The major finding of our study is that REE was similar in autonomic failure patients compared with healthy controls of similar age and body composition. The sympathetic nervous system plays a role in energy balance through the regulation of REE, which accounts for 60% to 80% of total EE in humans. This system regulates REE mostly through stimulation of β-adrenoreceptors. During intravenous administration of the nonselective β-adrenergic antagonist propanolol, REE decreases.8 Therefore, it is unexpected that REE was preserved in autonomic failure patients who are characterized by low sympathetic activity. A possible explanation for our findings is that even patients with severe autonomic failure have some degree of residual sympathetic activity.19 Our patients had low supine plasma norepinephrine levels (179.7±58.40 pg/mL) compared with normal values reported for their age (359±30 pg/mL).20 The fact that their low plasma norepinephrine decreased with further autonomic blockade is evidence of their residual sympathetic tone. More importantly, REE decreased by 8% in autonomic failure patients during autonomic blockade, indicating that REE was tonically maintained by this residual sympathetic activity. Furthermore, it is possible that chronic sympathetic attenuation induced a compensatory β-adrenoreceptor upregulation, which could contribute to the preserved tonic sympathetic contribution to REE. This phenomenon has been documented previously in the literature in autonomic failure patients in the vascular system.2123 Similarly, a recent report by Newsom et al24 showed that reduction in sympathetic activity with 6-day treatment with transdermal clonidine administration (0.2 mg/d) produced a compensatory upregulation of β-adrenoreceptor stimulation of REE.

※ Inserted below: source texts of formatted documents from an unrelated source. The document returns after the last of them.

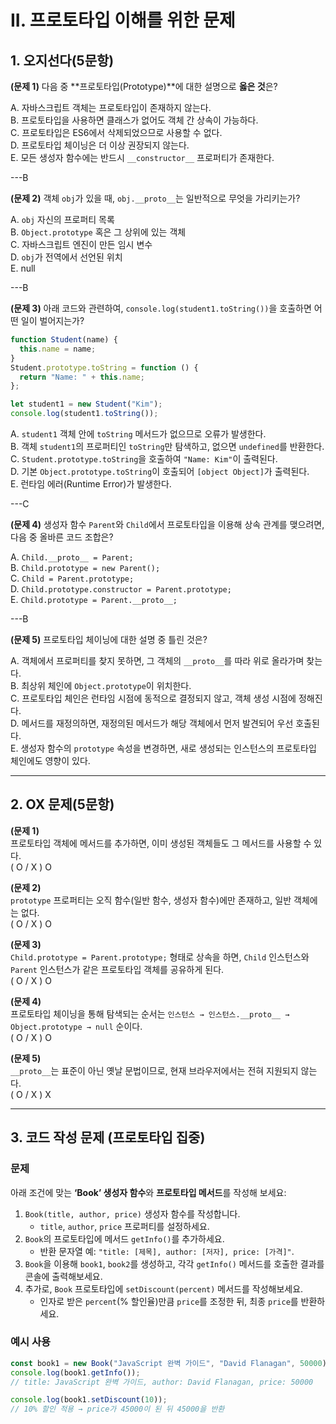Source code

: # II. 프로토타입 이해를 위한 문제

## 1. 오지선다(5문항)

**(문제 1)** 다음 중 **프로토타입(Prototype)**에 대한 설명으로 **옳은 것**은?

A. 자바스크립트 객체는 프로토타입이 존재하지 않는다.  
B. 프로토타입을 사용하면 클래스가 없어도 객체 간 상속이 가능하다.  
C. 프로토타입은 ES6에서 삭제되었으므로 사용할 수 없다.  
D. 프로토타입 체이닝은 더 이상 권장되지 않는다.  
E. 모든 생성자 함수에는 반드시 `__constructor__` 프로퍼티가 존재한다.

---B

**(문제 2)** 객체 `obj`가 있을 때, `obj.__proto__`는 일반적으로 무엇을 가리키는가?

A. `obj` 자신의 프로퍼티 목록  
B. `Object.prototype` 혹은 그 상위에 있는 객체  
C. 자바스크립트 엔진이 만든 임시 변수  
D. `obj`가 전역에서 선언된 위치  
E. null

---B

**(문제 3)** 아래 코드와 관련하여, `console.log(student1.toString())`을 호출하면 어떤 일이 벌어지는가?

```js
function Student(name) {
  this.name = name;
}
Student.prototype.toString = function () {
  return "Name: " + this.name;
};

let student1 = new Student("Kim");
console.log(student1.toString());
```

A. `student1` 객체 안에 `toString` 메서드가 없으므로 오류가 발생한다.  
B. 객체 `student1`의 프로퍼티인 `toString`만 탐색하고, 없으면 `undefined`를 반환한다.  
C. `Student.prototype.toString`을 호출하여 `"Name: Kim"`이 출력된다.  
D. 기본 `Object.prototype.toString`이 호출되어 `[object Object]`가 출력된다.  
E. 런타임 에러(Runtime Error)가 발생한다.

---C

**(문제 4)** 생성자 함수 `Parent`와 `Child`에서 프로토타입을 이용해 상속 관계를 맺으려면, 다음 중 올바른 코드 조합은?

A. `Child.__proto__ = Parent;`  
B. `Child.prototype = new Parent();`  
C. `Child = Parent.prototype;`  
D. `Child.prototype.constructor = Parent.prototype;`  
E. `Child.prototype = Parent.__proto__;`

---B

**(문제 5)** 프로토타입 체이닝에 대한 설명 중 틀린 것은?

A. 객체에서 프로퍼티를 찾지 못하면, 그 객체의 `__proto__`를 따라 위로 올라가며 찾는다.  
B. 최상위 체인에 `Object.prototype`이 위치한다.  
C. 프로토타입 체인은 런타임 시점에 동적으로 결정되지 않고, 객체 생성 시점에 정해진다.  
D. 메서드를 재정의하면, 재정의된 메서드가 해당 객체에서 먼저 발견되어 우선 호출된다.  
E. 생성자 함수의 `prototype` 속성을 변경하면, 새로 생성되는 인스턴스의 프로토타입 체인에도 영향이 있다.

---

## 2. OX 문제(5문항)

**(문제 1)**  
프로토타입 객체에 메서드를 추가하면, 이미 생성된 객체들도 그 메서드를 사용할 수 있다.  
( O / X ) O

**(문제 2)**  
`prototype` 프로퍼티는 오직 함수(일반 함수, 생성자 함수)에만 존재하고, 일반 객체에는 없다.  
( O / X ) O

**(문제 3)**  
`Child.prototype = Parent.prototype;` 형태로 상속을 하면, `Child` 인스턴스와 `Parent` 인스턴스가 같은 프로토타입 객체를 공유하게 된다.  
( O / X ) O

**(문제 4)**  
프로토타입 체이닝을 통해 탐색되는 순서는 `인스턴스 → 인스턴스.__proto__ → Object.prototype → null` 순이다.  
( O / X ) O

**(문제 5)**  
`__proto__`는 표준이 아닌 옛날 문법이므로, 현재 브라우저에서는 전혀 지원되지 않는다.  
( O / X ) X

---

## 3. 코드 작성 문제 (프로토타입 집중)

### 문제

아래 조건에 맞는 **‘Book’ 생성자 함수**와 **프로토타입 메서드**를 작성해 보세요:

1. `Book(title, author, price)` 생성자 함수를 작성합니다.
   - `title`, `author`, `price` 프로퍼티를 설정하세요.
2. `Book`의 프로토타입에 메서드 `getInfo()`를 추가하세요.
   - 반환 문자열 예: `"title: [제목], author: [저자], price: [가격]"`.
3. `Book`을 이용해 `book1`, `book2`를 생성하고, 각각 `getInfo()` 메서드를 호출한 결과를 콘솔에 출력해보세요.
4. 추가로, `Book` 프로토타입에 `setDiscount(percent)` 메서드를 작성해보세요.
   - 인자로 받은 `percent`(% 할인율)만큼 `price`를 조정한 뒤, 최종 `price`를 반환하세요.

### 예시 사용

```js
const book1 = new Book("JavaScript 완벽 가이드", "David Flanagan", 50000);
console.log(book1.getInfo());
// title: JavaScript 완벽 가이드, author: David Flanagan, price: 50000

console.log(book1.setDiscount(10));
// 10% 할인 적용 → price가 45000이 된 뒤 45000을 반환
```
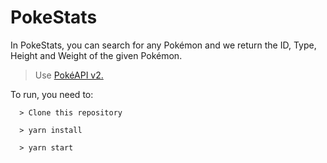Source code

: # PokeStats

In PokeStats, you can search for any Pokémon and we return the ID, Type, Height and Weight of the given Pokémon.
> Use <a href="https://pokeapi.co/"> PokéAPI v2. </a>

  
To run, you need to:
```
  > Clone this repository
  
  > yarn install
  
  > yarn start
```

It is noteworthy that acute autonomic withdrawal with trimethaphan reduces REE by approximately the same magnitude, 5% to 7%, in all of the groups that we have studied, including healthy young subjects, obese young subjects,25 and also autonomic failure patients. In obesity, the additional increase in REE is not attributed to the greater sympathetic tone seen in that condition but to an increase in FFM. In contrast, in autonomic failure, REE is likely maintained by residual sympathetic tone acting on a compensatory upregulation of β-adrenoreceptor responses, as discussed previously.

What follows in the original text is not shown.